In a paper published in the journal Scientific Reports, researchers examined human interaction with artificial intelligence (AI) generated advice in personnel selection through five experiments involving 1403 participants. They presented both accurate and incorrect advice and manipulated factors such as the source of advice and its explainability.
Despite expecting accurate and explainable advice to enhance decision-making, findings revealed that incorrect advice consistently led to performance decrements, indicating overreliance. Interestingly, both the source of advice and its explainability significantly affected participants' reliance on inaccurate guidance. This highlights the intricate nature of human-AI interaction and underscores the need for regulatory standards in human resource management (HRM).
Background
Prior studies note the increasing use of AI in HRM, particularly in resume screening for personnel selection. However, the impact of AI-generated advice on decision-making and the efficacy of explainability measures still need to be determined. Previous research indicates that people heavily rely on advice, influenced by factors such as its source and accuracy. While there is a preference for human advice, AI advice can also be appreciated in certain contexts. The accuracy and explainability of advice are crucial, yet findings on the effectiveness of explanations vary.
Experiment Execution Guide
The study, preregistered and approved by the research ethics committee of the University of Regensburg, involved five online experiments focusing on personnel selection. Participants, recruited via university mailing lists and professional networking platforms, assumed the role of recruiters tasked with identifying suitable candidates for a position. Resumes designed specifically for the study were presented, with either human or AI sources or no advice influencing participants' decisions.
Additionally, the explainability of AI advice varied across experiments, employing methods such as heatmaps or charts. Participants rated the suitability of each candidate, the quality of advice, and their confidence in decision-making.

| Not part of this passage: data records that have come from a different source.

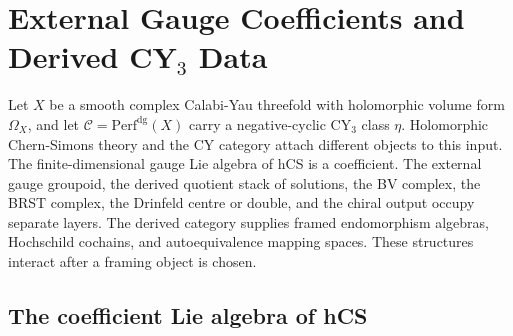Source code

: \providecommand{\C}{\mathbb{C}}
\providecommand{\Z}{\mathbb{Z}}
\providecommand{\cC}{\mathcal{C}}
\providecommand{\cE}{\mathcal{E}}
\providecommand{\cO}{\mathcal{O}}
\providecommand{\cA}{\mathcal{A}}
\providecommand{\cG}{\mathcal{G}}
\providecommand{\cP}{\mathcal{P}}
\providecommand{\cM}{\mathcal{M}}
\providecommand{\cZ}{\mathcal{Z}}
\providecommand{\fg}{\mathfrak{g}}
\providecommand{\cL}{\mathcal{L}}
\providecommand{\hCS}{\mathrm{hCS}}
\providecommand{\Perf}{\mathrm{Perf}}
\providecommand{\Aut}{\mathrm{Aut}}
\providecommand{\Autinf}{\mathrm{Aut}_{\infty}}
\providecommand{\Map}{\operatorname{Map}}
\providecommand{\End}{\operatorname{End}}
\providecommand{\RHom}{R\operatorname{Hom}}
\providecommand{\REnd}{R\operatorname{End}}
\providecommand{\Tr}{\operatorname{Tr}}
\providecommand{\Sym}{\operatorname{Sym}}
\providecommand{\HH}{\operatorname{HH}}
\providecommand{\CoHA}{\operatorname{CoHA}}
\providecommand{\PV}{\operatorname{PV}}
\providecommand{\Obs}{\operatorname{Obs}}
\providecommand{\Crit}{\operatorname{Crit}}
\providecommand{\MC}{\operatorname{MC}}
\providecommand{\CE}{\operatorname{CE}}
\providecommand{\dbar}{\bar\partial}
\providecommand{\BV}{\operatorname{BV}}
\providecommand{\BRST}{\operatorname{BRST}}
\providecommand{\Eone}{E_1}
\providecommand{\Etwo}{E_2}
\providecommand{\Ethree}{E_3}
\providecommand{\Yp}{Y^{+}}
\providecommand{\gglone}{\widehat{\mathfrak{gl}}_1}
\providecommand{\Wilpha}{\mathcal{W}_{1+\infty}}

\section*{External Gauge Coefficients and Derived CY$_3$ Data}
\label{sec:gauge-external-derived-drinfeld}

Let \(X\) be a smooth complex Calabi-Yau threefold with holomorphic
volume form \(\Omega_X\), and let
\(\cC=\Perf^{\mathrm{dg}}(X)\) carry a negative-cyclic CY$_3$ class
\(\eta\). Holomorphic Chern-Simons theory and the CY category attach
different objects to this input. The finite-dimensional gauge Lie
algebra of hCS is a coefficient. The external gauge groupoid, the
derived quotient stack of solutions, the BV complex, the BRST complex,
the Drinfeld centre or double, and the chiral output occupy separate
layers. The derived category supplies framed endomorphism algebras,
Hochschild cochains, and autoequivalence mapping spaces. These
structures interact after a framing object is chosen.

\subsection*{The coefficient Lie algebra of hCS}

Dependent variables included performance, advice quality rating, and confidence rating. The team assessed performance by evaluating the correctness of decisions, measured advice quality by participants' perceived usefulness and trust, and participants self-reported their confidence in decision-making.
Statistical analyses involved one-way analysis of variance (ANOVAs), mixed-effects regressions, and logistic/linear regressions to compare performance and analyze advice quality and confidence ratings. Covariates such as attitude towards AI and professional experience were controlled for in the experiments, which were conducted in German, with materials and data publicly accessible for further review.
Experiment 1 Findings
In Experiment 1a, involving university students, participants were tasked with personnel selection decisions under varying advice conditions. The study employed a mixed-factors design, examining the impact of advice accuracy (correct vs. incorrect) and source (human vs. AI) on decision-making performance. Results indicated that participants' performance improved when provided with proper advice, regardless of source.
However, reliance on incorrect advice was evident, leading to lower performance rates and indicating overreliance on inaccurate guidance. While human advice elicited slightly better performance and higher confidence ratings, controlling for covariates diminished the effect. Interestingly, participants often failed to discern the quality of incorrect advice, rating it similarly to correct advice and maintaining higher confidence even when it was wrong.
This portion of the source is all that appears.